Keeping the Faith for 45 Years

madonna_thumb.jpgSometimes I run across something that just stops me in my tracks. This story recently appeared in our ephemeris links and is so remarkable that I thought it should be publicized a bit more. On WDTPRS, Fr. Zuhlsdorf recently posted on Joseph Cardinal Zen (of Hong Kong) and in the comments to that post Stephen Morgan related a story about a priest he had known in Hong Kong:

Twelve years ago, when my daughter was baptised in Hong Kong, the priest who baptised her, Fr Bernard Tohill, SDB, had returned that morning from a short trip into the mainland. He had been asked to go and offer Mass in a small village about 300 miles into China for a community that had been without the Mass since 1949. He had relearned how to say the old Mass and was expecting be be saying Mass for about a dozen people.
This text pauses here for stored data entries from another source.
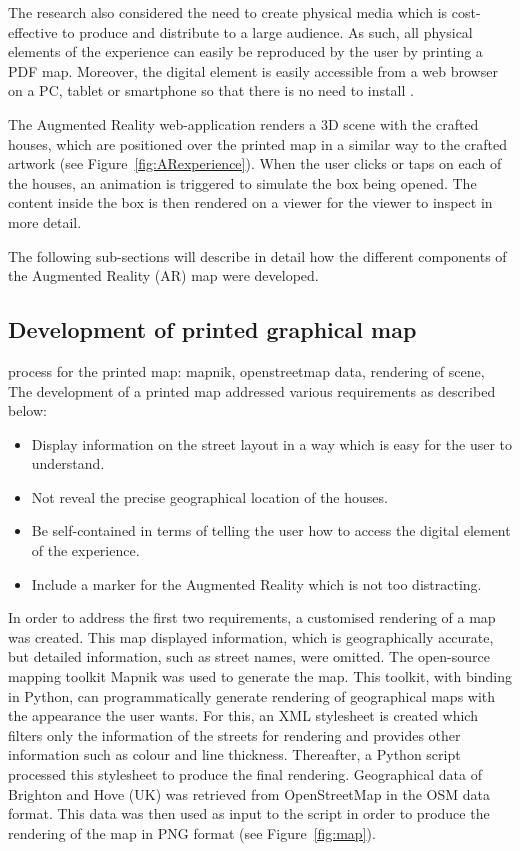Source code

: \documentclass[acmlarge,screen,dvipsnames]{acmart}
\begin{document}
The research also considered the need to create physical media which is
cost-effective to produce and distribute to a large audience. As such, all
physical elements of the experience can easily be reproduced by the user by
printing a PDF map. Moreover, the digital element is easily accessible from a
web browser on a PC, tablet or smartphone so that there is no need to install
. 

The Augmented Reality web-application renders a 3D scene with the crafted
houses, which are positioned over the printed map in a similar way to the
crafted artwork (see Figure~\ref{fig:ARexperience}). When the user clicks or
taps on each of the houses, an animation is triggered to simulate the box
being opened. The content inside the box is then rendered on a viewer for the
viewer to inspect in more detail. 

The following sub-sections will describe in detail how the different
components of the Augmented Reality (AR) map were developed.

\subsection{Development of printed graphical map} %
process for the printed map: mapnik, openstreetmap data, rendering of scene, 
The development of a printed map addressed various requirements as described
below:

\begin{itemize} 
  \item Display information on the street layout in a way which is easy for the user to understand. 
  \item Not reveal the precise geographical location of the houses. 
  \item Be self-contained in terms of telling the user how to access 
  the digital element of the experience. 
  \item Include a marker for the Augmented Reality which is not too distracting. 
\end{itemize}

In order to address the first two requirements, a customised rendering of a
map was created. This map displayed information, which is geographically
accurate, but detailed information, such as street names, were omitted. The
open-source mapping toolkit Mapnik \cite{mapnik} was used to generate the map.
This toolkit, with binding in Python, can programmatically generate rendering
of geographical maps with the appearance the user wants. For this, an XML
stylesheet is created which filters only the information of the streets for
rendering and provides other information such as colour and line thickness.
Thereafter, a Python script processed this stylesheet to produce the final
rendering. Geographical data of Brighton and Hove (UK) was retrieved from OpenStreetMap
\cite{OpenStreetMap} in the OSM data format. This data was then used as input
to the script in order to produce the rendering of the map in PNG format (see
Figure~\ref{fig:map}).
\end{document}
When he arrived in the village, there were over 1,000 people waiting to hear Mass and after the first Mass he heard confessions for 6 hours straight. The following day he heard confessions for another 6 or 7 hours before celebrating Mass at which over 700 made their Communion.

The faith in this area had been kept alive by families and small groups meeting to pray the Rosary and to learn the Catechism, for over 45 years.

Whenever I hear stories about China, I am reminded of Fr Bernards story and I offer the days sufferings, frustrations and joys to our Lord through the intercession of His blessed Mother for the Church and people in China. Our Lady of Consolation, pray for China.

After reflecting on this for a while several questions came naturally to mind. Would Novus Catholics raised on the thin gruel of the post-Councilor Church be able to remain so steadfast? Are we today made of such stern stuff? Stories like this are so wonderful, precisely because the historical saints can’t help but seem a bit remote. To know that there are such people, our brother Catholics, oppressed, denied the Sacraments for 45 years, hoping, praying constantly that God would send His minister.

But then comes what is perhaps the more relevant thought: what worms we are! We complain constantly about everything that’s wrong with the Church: the destruction of the liturgy, the timidity of our shepherds, the laxity of our ministers. But at the end of the day, the longest I’ll have to wait for Confession is until next Saturday. And pretty much any time I want I can go to a local Perpetual Adoration chapel to visit Jesus. And even if, in my diocese, I can only assist the Old Mass every other Sunday, gritting my teeth and averting my eyes from the Eucharistic Lay ministers, as bad as it is, is a pitiful joke.

Forty-five years without the sacraments! Think about that; it just boggles the mind. Don’t get me wrong: I’m not denying any of the problems, or down-playing them, and as the shock of this fades, I’ll be back belly-aching with the best of them about how bad it all is. But when I do, I hope I will occasionally remember my brother Catholics in that small village in China, and I will fall down and Thank God for Holy Mother Church.

4 Responses to “Keeping the Faith for 45 Years”


  1. 1 Johnboy316 Apr 15th, 2007 at 6:44 pm

    To Him that has more will be expected.

  2. 2 crusader88 Apr 20th, 2007 at 11:13 am

    That tale is touching and amazing. I do not know how my faith would fair under such a test, so I pray that things never become so bad in America!

  3. 3 michigancatholic Jul 8th, 2007 at 12:49 pm

    That adoration chapel that you have is there because someone cares enough to make sure it is there for you–
    at least 168 people to staff the schedule, at least someone who did the work to get it there, usually under heavy criticism and much opposition.

    In the 1990s, adoration chapels became possible in the US. Before that, they were very rare due to the awful condition of American Catholicism. Pope John Paul II, of blessed memory, also played a part in making them possible here.

    We are coming back from a horribly restrictive period in American Catholicism. Don’t disparage those who have done the job of keeping Catholicism free so you can enjoy it.

  4. 4 Gina Oct 22nd, 2007 at 4:26 am

    No access to the Eucharist for 45 years? This is a lingering and cruel martyrdom. But what an example of Faith and the love of God.